How to perform a stacked analysis?

Download Notebook

A stacked analysis is a binned analysis where all data from multiple observations are stacked into a single counts cube.

As usual we start with Python imports

[1]:
import gammalib
import ctools
import cscripts

The data and observation definition XML file obs.xml used here are those produced in the previous tutorial How to combine observations?

Stacking Events

The event stacking is done using the ctbin tool. Instead of providing to ctbin an event list you should specify the observation definition XML file on input. ctbin will then loop over all observations and collect all events into a single counts cube.

[2]:
evbin = ctools.ctbin()
evbin['inobs']    = 'obs.xml'
evbin['xref']     = 83.63  # deg; we center the cube at the position of the Crab nebula
evbin['yref']     = 22.01  # deg
evbin['proj']     = 'CAR'
evbin['coordsys'] = 'CEL'
evbin['binsz']    = 0.02   # deg/bin
evbin['nxpix']    = 200
evbin['nypix']    = 200
evbin['ebinalg']  = 'LOG'
evbin['emin']     = 0.1    # TeV
evbin['emax']     = 100.0  # TeV
evbin['enumbins'] = 20
evbin['outobs']   = 'cntcube.fits'
evbin.execute()

Computing the stacked response and background

You now have a stacked counts cube cntcube.fits on disk. Before you can use that counts cube in a maximum likelihood analysis, you need to compute the stacked instrument response function and the background model that is needed for the analysis.

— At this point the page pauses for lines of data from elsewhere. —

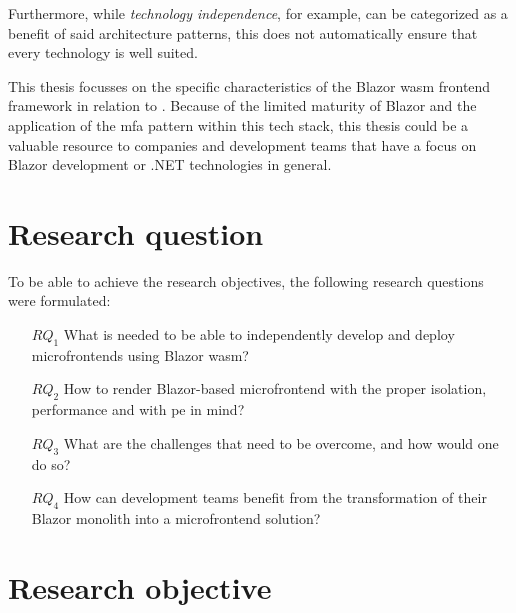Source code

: Furthermore, while \textit{technology independence}, for example, can be
categorized as a benefit of said architecture patterns, this does not
automatically ensure that every technology is well suited. 

This thesis focusses on the specific characteristics of the Blazor \gls{wasm}
\gls{frontend} framework in relation to . Because of
the limited maturity of Blazor and the application of the \gls{mfa} pattern
within this tech stack, this thesis could be a valuable resource to companies
and development teams that have a focus on Blazor development or .NET
technologies in general.

\section{Research question}
\label{sec:research-question}


To be able to achieve the research objectives, the following research questions
were formulated:

\begin{itemize}
  \item[$RQ_1$] What is needed to be able to independently develop and deploy
  microfrontends using Blazor \gls{wasm}?
  \item[$RQ_2$] How to render Blazor-based \gls{microfrontend} with the proper
  isolation, performance and with \gls{pe} in mind?
  \item[$RQ_3$] What are the challenges that need to be overcome, and how would
  one do so? 
  \item[$RQ_4$] How can development teams benefit from the transformation of
  their Blazor monolith into a microfrontend solution?
\end{itemize}

\section{Research objective}
\label{sec:research-objective}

For the instrument response function, you have to compute the total exposure for the stacked cube (i.e. the sum of the effective areas for each observation multiplied by the corresponding livetimes) and an effective point spread function (i.e. the point spread function of the different observations weighted by the corresponding exposures). Optionally, you can also compute an effective energy dispersion (i.e. the energy dispersion of the different observations weighted by the corresponding exposures). To get these informations you use the ctexpcube, ctpsfcube and ctedispcube tools:

[3]:
expcube = ctools.ctexpcube()
expcube['inobs']   = 'obs.xml'
expcube['caldb']   = 'prod2'
expcube['irf']     = 'South_0.5h'
expcube['incube']  = 'cntcube.fits'  # exposure cube definition is copied from counts cube
expcube['outcube'] = 'expcube.fits'
expcube.execute()
[4]:
psfcube = ctools.ctpsfcube()
psfcube['inobs']    = 'obs.xml'
psfcube['caldb']    = 'prod2'
psfcube['irf']      = 'South_0.5h'
psfcube['incube']   = 'NONE'
psfcube['xref']     = 83.63
psfcube['yref']     = 22.01
psfcube['proj']     = 'CAR'
psfcube['coordsys'] = 'CEL'
psfcube['binsz']    = 1.0   # deg/bin; the PSF only varies slowly
psfcube['nxpix']    = 10
psfcube['nypix']    = 10
psfcube['emin']     = 0.1
psfcube['emax']     = 100.0
psfcube['enumbins'] = 20
psfcube['outcube']  = 'psfcube.fits'
psfcube.execute()
[5]:
edispcube = ctools.ctedispcube()
edispcube['inobs']    = 'obs.xml'
edispcube['caldb']    = 'prod2'
edispcube['irf']      = 'South_0.5h'
edispcube['incube']   = 'NONE'
edispcube['xref']     = 83.63
edispcube['yref']     = 22.01
edispcube['proj']     = 'CAR'
edispcube['coordsys'] = 'CEL'
edispcube['binsz']    = 1.0   # deg/bin; the energy dispersion only varies slowly
edispcube['nxpix']    = 10
edispcube['nypix']    = 10
edispcube['emin']     = 0.1
edispcube['emax']     = 100.0
edispcube['enumbins'] = 20
edispcube['outcube']  = 'edispcube.fits'
edispcube.execute()

You have noticed that for ctexpcube you provided an input counts cube, while for the other tools you specified NONE. By providing an input counts cube you instructed ctexpcube to extract the geometry of the cube from the counts cube. This is a convenient trick to reduce the number of user parameters that you need to specify. You did however not apply this trick for ctpsfcube and ctedispcube. In fact, the point spread function and energy dispersion do not vary significantly on spatial scales of 0.02°, and using the counts cube definition for these cubes would lead to large response cube files with a spatial precision that is actually not needed (the point spread function and energy dispersion cubes are actually 4-dimensional data cubes, hence their size increases quickly for a large number of spatial pixels). Therefore, you have specified a larger image scale of 1° for both cubes and only a small number of 10x10 spatial pixels, leading to point spread function and energy dispersion cubes of modest size (a few MB).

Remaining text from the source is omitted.